When Pat Saunders' glaucoma was picked up during an awareness week for the condition, she joked with the doctor that if it had been a different "week" he might have suspected a different disease.

Ms Saunders' sense of humour has helped her cope with a variety of health problems, including the type 1 diabetes of her two sons, her own type 2 diabetes, and heart bypass surgery.

She had turned up at her GP's in 2005 during Glaucoma Awareness Week after having a sharp pain above her right eyebrow. After examining her, the doctor told her she must go to the eye clinic at Dunedin Hospital immediately.

Glaucoma was diagnosed in her right eye.

Ms Saunders (73) said she tried a variety of eye drops and had multiple bouts of laser treatments before having a Molteno drain inserted to ease the pressure on the eye in 2007.

She had also required cataract removal in that same eye.

" I didn't know you could have so much done to an eye," Ms Saunders said, paying tribute to the "absolutely wonderful" treatment she had been given at the clinic.

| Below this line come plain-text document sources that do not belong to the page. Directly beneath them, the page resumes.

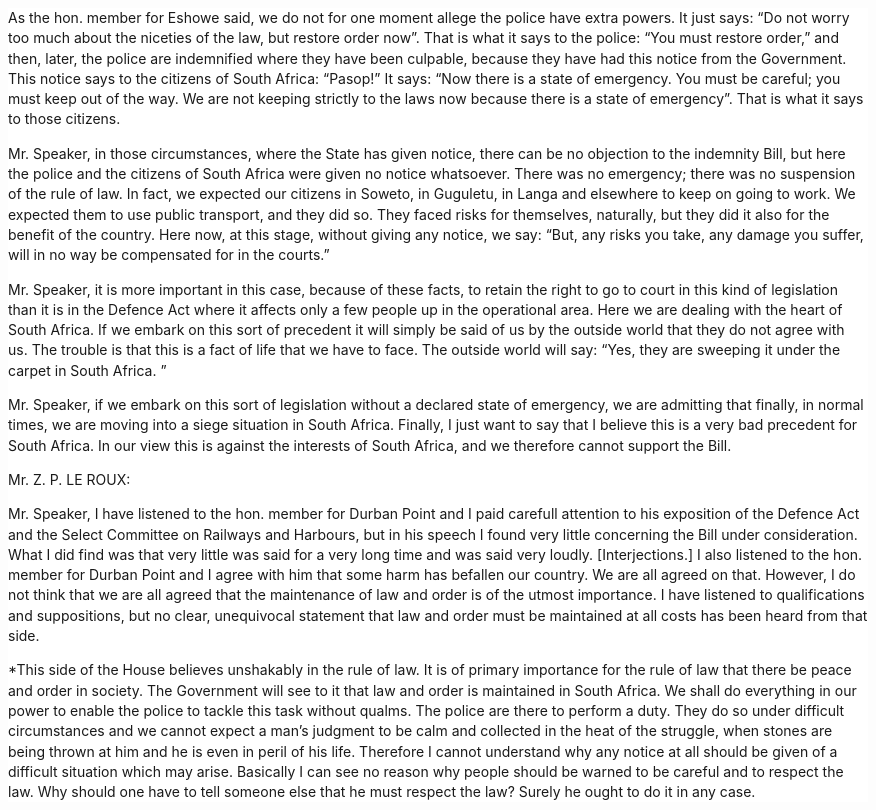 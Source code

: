 <p>As the hon. member for Eshowe said, we do not for one moment allege the police have extra powers. It just says: &#x201C;Do not worry too much about the niceties of the law, but restore order now&#x201D;. That is what it says to the police: &#x201C;You must restore order,&#x201D; and then, later, the police are indemnified where they have been culpable, because they have had this notice from the Government. This notice says to the citizens of South Africa: &#x201C;Pasop!&#x201D; It says: &#x201C;Now there is a state of emergency. You must be careful; you must keep out of the way. We are not keeping strictly to the laws now because there is a state of emergency&#x201D;. That is what it says to those citizens.</p>

<p>Mr. Speaker, in those circumstances, where the State has given notice, there can be no objection to the indemnity Bill, but here the police and the citizens of South Africa were given no notice whatsoever. There was no emergency; there was no suspension of the rule of law. In fact, we expected our citizens in Soweto, in Guguletu, in Langa and <span class="col_551-552" refersTo="page_0293"/>elsewhere to keep on going to work. We expected them to use public transport, and they did so. They faced risks for themselves, naturally, but they did it also for the benefit of the country. Here now, at this stage, without giving any notice, we say: &#x201C;But, any risks you take, any damage you suffer, will in no way be compensated for in the courts.&#x201D;</p>

<p>Mr. Speaker, it is more important in this case, because of these facts, to retain the right to go to court in this kind of legislation than it is in the Defence Act where it affects only a few people up in the operational area. Here we are dealing with the heart of South Africa. If we embark on this sort of precedent it will simply be said of us by the outside world that they do not agree with us. The trouble is that this is a fact of life that we have to face. The outside world will say: &#x201C;Yes, they are sweeping it under the carpet in South Africa. &#x201D;</p>

<p>Mr. Speaker, if we embark on this sort of legislation without a declared state of emergency, we are admitting that finally, in normal times, we are moving into a siege situation in South Africa. Finally, I just want to say that I believe this is a very bad precedent for South Africa. In our view this is against the interests of South Africa, and we therefore cannot support the Bill.</p>

</speech>

<speech by="#le_roux">

<from>Mr. <person refersTo="hansard_za">Z. P. LE ROUX</person>:</from>

<p>Mr. Speaker, I have listened to the hon. member for Durban Point and I paid carefull attention to his exposition of the Defence Act and the Select Committee on Railways and Harbours, but in his speech I found very little concerning the Bill under consideration. What I did find was that very little was said for a very long time and was said very loudly. [Interjections.] I also listened to the hon. member for Durban Point and I agree with him that some harm has befallen our country. We are all agreed on that. However, I do not think that we are all agreed that the maintenance of law and order is of the utmost importance. I have listened to qualifications and suppositions, but no clear, unequivocal statement that law and order must be maintained at all costs has been heard from that side.</p>

<p>*This side of the House believes unshakably in the rule of law. It is of primary importance for the rule of law that there be peace and order in society. The Government will see to it that law and order is maintained in South Africa. We shall do everything in our power to enable the police to tackle this task without qualms. The police are there to perform a duty. They do so under difficult circumstances and we cannot expect a man&#x2019;s judgment to be calm and collected in the heat of the struggle, when stones are being thrown at him and he is even in peril of his life. Therefore I cannot understand why any notice at all should be given of a difficult situation which may arise. Basically I can see no reason why people should be warned to be careful and to respect the law. Why should one have to tell someone else that he must respect the law&#x003F; Surely he ought to do it in any case.</p>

Her case has been used to help educate trainee doctors.

She urged people to get their eyes checked regularly, as "I wouldn't have known I had glaucoma."

While she now realised that having diabetes had increased her chance of getting the disease, she pointed out that anybody could get it.

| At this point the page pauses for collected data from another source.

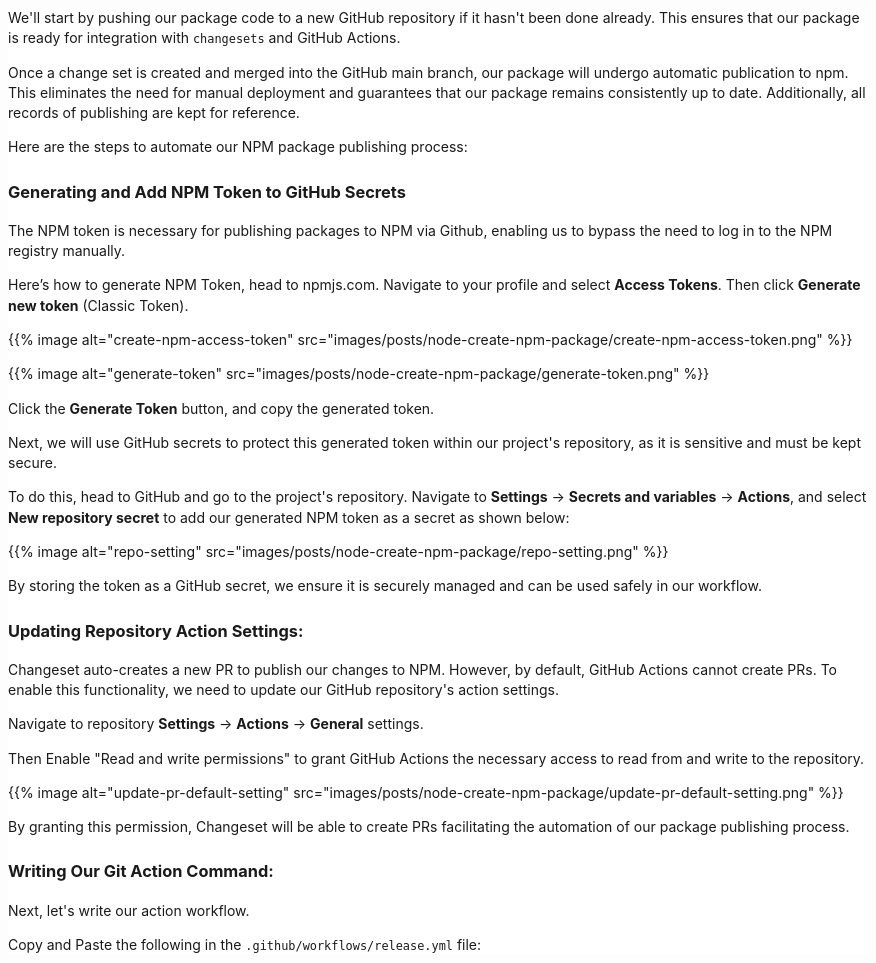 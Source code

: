 We'll start by pushing our package code to a new GitHub repository if it hasn't been done already. This ensures that our package is ready for integration with `changesets` and GitHub Actions.

Once a change set is created and merged into the GitHub main branch, our package will undergo automatic publication to npm. This eliminates the need for manual deployment and guarantees that our package remains consistently up to date. Additionally, all records of publishing are kept for reference.

Here are the steps to automate our NPM package publishing process:

### Generating and Add NPM Token to GitHub Secrets
The NPM token is necessary for publishing packages to NPM via Github, enabling us to bypass the need to log in to the NPM registry manually.

Here’s how to generate NPM Token, head to npmjs.com. Navigate to your profile and select **Access Tokens**. Then click **Generate new token** (Classic Token).

{{% image alt="create-npm-access-token" src="images/posts/node-create-npm-package/create-npm-access-token.png" %}}

{{% image alt="generate-token" src="images/posts/node-create-npm-package/generate-token.png" %}}


Click the **Generate Token** button, and copy the generated token.

Next, we will use GitHub secrets to protect this generated token within our project's repository, as it is sensitive and must be kept secure.

To do this, head to GitHub and go to the project's repository. Navigate to **Settings** -> **Secrets and variables** -> **Actions**, and select **New repository secret** to add our generated NPM token as a secret as shown below:

{{% image alt="repo-setting" src="images/posts/node-create-npm-package/repo-setting.png" %}}


By storing the token as a GitHub secret, we ensure it is securely managed and can be used safely in our workflow.

### Updating Repository Action Settings:
Changeset auto-creates a new PR to publish our changes to NPM. However, by default, GitHub Actions cannot create PRs. To enable this functionality, we need to update our GitHub repository's action settings.
    
Navigate to repository **Settings** -> **Actions** -> **General** settings.

Then Enable "Read and write permissions" to grant GitHub Actions the necessary access to read from and write to the repository.

{{% image alt="update-pr-default-setting" src="images/posts/node-create-npm-package/update-pr-default-setting.png" %}}


By granting this permission, Changeset will be able to create PRs facilitating the automation of our package publishing process.

### Writing Our Git Action Command:
Next, let's write our action workflow. 

Copy and Paste the following in the `.github/workflows/release.yml` file:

She likened people getting their eyes checked to men having their prostate checked: "You don't want to go because ` I'm all right', but if you find out too late that you have something, you wish you had."

Today, Ms Saunders does not need to use eye drops and has "excellent" sight in the eye with the drain, with the assistance of spectacles.

Ophthalmologist Prof Tony Molteno told her recently it was "beautiful".

"I knew he wasn't talking about me. He had to be talking about my eye".

Her left eye, however, requires a cataract removal.

Ms Saunders said she advised the clinic to "catch me if you can".

Prof Molteno, formerly of South Africa, has gained international recognition for his ophthalmology innovations, particularly the Molteno drain, a device which drains the anterior chamber of the eye and lowers the damaging pressure.

His early experiments were carried out successfully on rabbits, with later work carried out on black African babies who had what he has described as " dreadful congenital glaucomas" and who were considered to have a hopeless prognosis.

He came to New Zealand in 1977 and has been a professor at the University of Otago medical school since 2002.